> RECORDS TO USE
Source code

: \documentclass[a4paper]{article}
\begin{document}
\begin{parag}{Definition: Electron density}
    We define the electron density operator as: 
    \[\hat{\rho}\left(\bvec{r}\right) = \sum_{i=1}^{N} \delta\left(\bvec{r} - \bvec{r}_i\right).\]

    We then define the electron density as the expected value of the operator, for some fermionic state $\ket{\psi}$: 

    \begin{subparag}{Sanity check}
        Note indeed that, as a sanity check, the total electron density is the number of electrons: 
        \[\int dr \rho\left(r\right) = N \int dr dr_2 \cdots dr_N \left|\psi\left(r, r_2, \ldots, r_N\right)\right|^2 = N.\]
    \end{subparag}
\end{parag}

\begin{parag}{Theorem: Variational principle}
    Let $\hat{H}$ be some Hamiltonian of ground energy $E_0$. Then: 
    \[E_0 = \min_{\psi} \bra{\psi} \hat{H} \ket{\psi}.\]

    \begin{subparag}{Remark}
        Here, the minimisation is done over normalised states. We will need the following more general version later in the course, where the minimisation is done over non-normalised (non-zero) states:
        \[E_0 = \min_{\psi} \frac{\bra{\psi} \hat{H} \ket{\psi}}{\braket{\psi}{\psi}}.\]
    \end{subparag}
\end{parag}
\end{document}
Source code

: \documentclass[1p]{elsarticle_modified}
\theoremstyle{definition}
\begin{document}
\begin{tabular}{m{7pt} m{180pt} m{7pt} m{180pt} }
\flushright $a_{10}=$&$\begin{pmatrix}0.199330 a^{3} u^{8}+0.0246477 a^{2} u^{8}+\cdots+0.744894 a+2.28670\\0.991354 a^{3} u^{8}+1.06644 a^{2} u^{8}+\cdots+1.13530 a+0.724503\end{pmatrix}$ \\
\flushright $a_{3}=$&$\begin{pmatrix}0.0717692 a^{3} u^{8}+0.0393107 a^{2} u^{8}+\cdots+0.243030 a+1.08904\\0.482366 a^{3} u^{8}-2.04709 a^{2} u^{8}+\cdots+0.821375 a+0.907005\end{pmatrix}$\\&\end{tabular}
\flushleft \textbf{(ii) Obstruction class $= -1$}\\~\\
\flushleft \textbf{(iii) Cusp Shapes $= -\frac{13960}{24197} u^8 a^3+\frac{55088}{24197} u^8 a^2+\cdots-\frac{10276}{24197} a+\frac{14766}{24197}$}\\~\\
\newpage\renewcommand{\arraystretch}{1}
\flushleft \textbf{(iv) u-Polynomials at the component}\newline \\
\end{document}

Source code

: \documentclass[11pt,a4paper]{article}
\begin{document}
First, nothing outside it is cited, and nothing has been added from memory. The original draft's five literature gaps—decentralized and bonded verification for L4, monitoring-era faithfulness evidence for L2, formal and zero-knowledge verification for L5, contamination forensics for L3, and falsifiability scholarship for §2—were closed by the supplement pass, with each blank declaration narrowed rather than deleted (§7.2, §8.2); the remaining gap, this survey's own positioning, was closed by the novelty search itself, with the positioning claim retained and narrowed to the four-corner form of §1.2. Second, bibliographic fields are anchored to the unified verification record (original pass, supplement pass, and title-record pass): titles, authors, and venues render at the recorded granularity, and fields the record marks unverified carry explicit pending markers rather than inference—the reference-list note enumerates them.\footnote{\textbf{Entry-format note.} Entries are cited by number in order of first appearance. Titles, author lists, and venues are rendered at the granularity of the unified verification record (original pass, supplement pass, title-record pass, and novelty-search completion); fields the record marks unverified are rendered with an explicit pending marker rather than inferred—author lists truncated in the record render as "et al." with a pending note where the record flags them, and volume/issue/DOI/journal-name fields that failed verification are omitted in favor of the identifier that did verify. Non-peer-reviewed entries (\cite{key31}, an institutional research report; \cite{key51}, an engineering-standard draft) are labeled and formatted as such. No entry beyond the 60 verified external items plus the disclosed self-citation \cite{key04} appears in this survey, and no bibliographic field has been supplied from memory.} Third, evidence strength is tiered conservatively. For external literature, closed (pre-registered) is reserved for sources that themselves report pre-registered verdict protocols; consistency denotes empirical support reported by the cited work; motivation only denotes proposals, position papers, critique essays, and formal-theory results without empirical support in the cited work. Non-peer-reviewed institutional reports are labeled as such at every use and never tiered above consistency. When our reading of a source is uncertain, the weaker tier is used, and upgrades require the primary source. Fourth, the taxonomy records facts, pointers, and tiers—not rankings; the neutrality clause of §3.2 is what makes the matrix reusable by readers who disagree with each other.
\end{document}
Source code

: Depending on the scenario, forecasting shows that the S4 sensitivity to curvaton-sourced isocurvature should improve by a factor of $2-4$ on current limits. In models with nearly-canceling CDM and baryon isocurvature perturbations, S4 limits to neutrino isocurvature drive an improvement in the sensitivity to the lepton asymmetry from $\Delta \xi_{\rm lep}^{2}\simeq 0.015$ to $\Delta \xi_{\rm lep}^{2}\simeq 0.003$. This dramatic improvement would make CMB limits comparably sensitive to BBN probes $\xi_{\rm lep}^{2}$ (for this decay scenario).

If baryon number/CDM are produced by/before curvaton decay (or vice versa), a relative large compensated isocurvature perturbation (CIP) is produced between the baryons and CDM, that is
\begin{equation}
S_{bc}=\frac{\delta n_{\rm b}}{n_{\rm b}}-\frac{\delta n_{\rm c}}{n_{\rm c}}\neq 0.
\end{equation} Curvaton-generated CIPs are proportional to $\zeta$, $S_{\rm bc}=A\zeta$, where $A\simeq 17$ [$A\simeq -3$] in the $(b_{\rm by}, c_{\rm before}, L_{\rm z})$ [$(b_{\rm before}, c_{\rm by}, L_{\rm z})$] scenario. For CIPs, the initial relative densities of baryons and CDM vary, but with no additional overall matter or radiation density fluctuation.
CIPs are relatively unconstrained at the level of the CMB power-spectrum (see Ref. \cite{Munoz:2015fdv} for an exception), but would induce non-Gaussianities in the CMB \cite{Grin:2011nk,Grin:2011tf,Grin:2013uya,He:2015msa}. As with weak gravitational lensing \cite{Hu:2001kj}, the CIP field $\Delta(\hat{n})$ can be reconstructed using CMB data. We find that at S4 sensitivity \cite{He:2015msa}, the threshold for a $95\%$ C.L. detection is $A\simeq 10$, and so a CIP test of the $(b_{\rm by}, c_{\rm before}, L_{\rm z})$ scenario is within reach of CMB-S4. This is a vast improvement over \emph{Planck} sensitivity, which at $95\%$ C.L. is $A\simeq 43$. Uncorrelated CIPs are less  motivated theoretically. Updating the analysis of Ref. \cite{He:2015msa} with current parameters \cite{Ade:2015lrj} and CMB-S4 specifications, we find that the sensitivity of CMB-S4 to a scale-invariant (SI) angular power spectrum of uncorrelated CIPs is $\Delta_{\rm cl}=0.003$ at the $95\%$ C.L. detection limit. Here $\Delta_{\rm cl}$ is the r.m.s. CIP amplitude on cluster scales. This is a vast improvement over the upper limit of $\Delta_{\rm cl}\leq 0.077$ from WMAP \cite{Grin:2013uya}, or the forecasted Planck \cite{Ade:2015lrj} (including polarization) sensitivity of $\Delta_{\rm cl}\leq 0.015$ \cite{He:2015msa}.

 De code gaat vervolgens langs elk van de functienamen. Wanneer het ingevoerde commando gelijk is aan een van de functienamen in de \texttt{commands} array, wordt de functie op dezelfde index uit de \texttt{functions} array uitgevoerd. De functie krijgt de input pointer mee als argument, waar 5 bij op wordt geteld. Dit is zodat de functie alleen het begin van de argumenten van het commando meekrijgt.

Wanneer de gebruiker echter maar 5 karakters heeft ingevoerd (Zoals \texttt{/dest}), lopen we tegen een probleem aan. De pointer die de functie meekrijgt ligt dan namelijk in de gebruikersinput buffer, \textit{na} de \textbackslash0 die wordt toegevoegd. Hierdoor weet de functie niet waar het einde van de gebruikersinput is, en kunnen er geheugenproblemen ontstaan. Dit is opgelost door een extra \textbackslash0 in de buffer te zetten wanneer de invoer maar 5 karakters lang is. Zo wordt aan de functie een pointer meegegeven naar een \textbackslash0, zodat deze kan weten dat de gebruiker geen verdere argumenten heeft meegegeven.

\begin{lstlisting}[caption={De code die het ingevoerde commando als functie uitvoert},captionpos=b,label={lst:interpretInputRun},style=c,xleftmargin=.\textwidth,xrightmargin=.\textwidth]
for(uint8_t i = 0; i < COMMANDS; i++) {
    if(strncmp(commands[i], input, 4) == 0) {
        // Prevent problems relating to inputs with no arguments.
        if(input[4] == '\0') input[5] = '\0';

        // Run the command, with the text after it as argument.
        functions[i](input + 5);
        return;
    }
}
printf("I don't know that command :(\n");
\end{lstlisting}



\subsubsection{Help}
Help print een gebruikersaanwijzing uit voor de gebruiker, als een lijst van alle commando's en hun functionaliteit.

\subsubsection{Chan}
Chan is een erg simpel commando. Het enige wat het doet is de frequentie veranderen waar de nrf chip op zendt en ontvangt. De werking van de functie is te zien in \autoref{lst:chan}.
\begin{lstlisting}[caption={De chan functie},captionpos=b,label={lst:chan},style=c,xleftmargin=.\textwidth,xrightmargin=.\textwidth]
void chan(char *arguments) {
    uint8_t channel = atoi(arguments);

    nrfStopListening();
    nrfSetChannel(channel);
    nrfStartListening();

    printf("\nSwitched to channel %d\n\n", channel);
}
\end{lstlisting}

> EXERCISE PROMPT
Lines holding "caption" are the ones to copy; find all of them in the listing.

> YOUR SOLUTION
\begin{lstlisting}[caption={De code die het ingevoerde commando als functie uitvoert},captionpos=b,label={lst:interpretInputRun},style=c,xleftmargin=.\textwidth,xrightmargin=.\textwidth]
\begin{lstlisting}[caption={De chan functie},captionpos=b,label={lst:chan},style=c,xleftmargin=.\textwidth,xrightmargin=.\textwidth]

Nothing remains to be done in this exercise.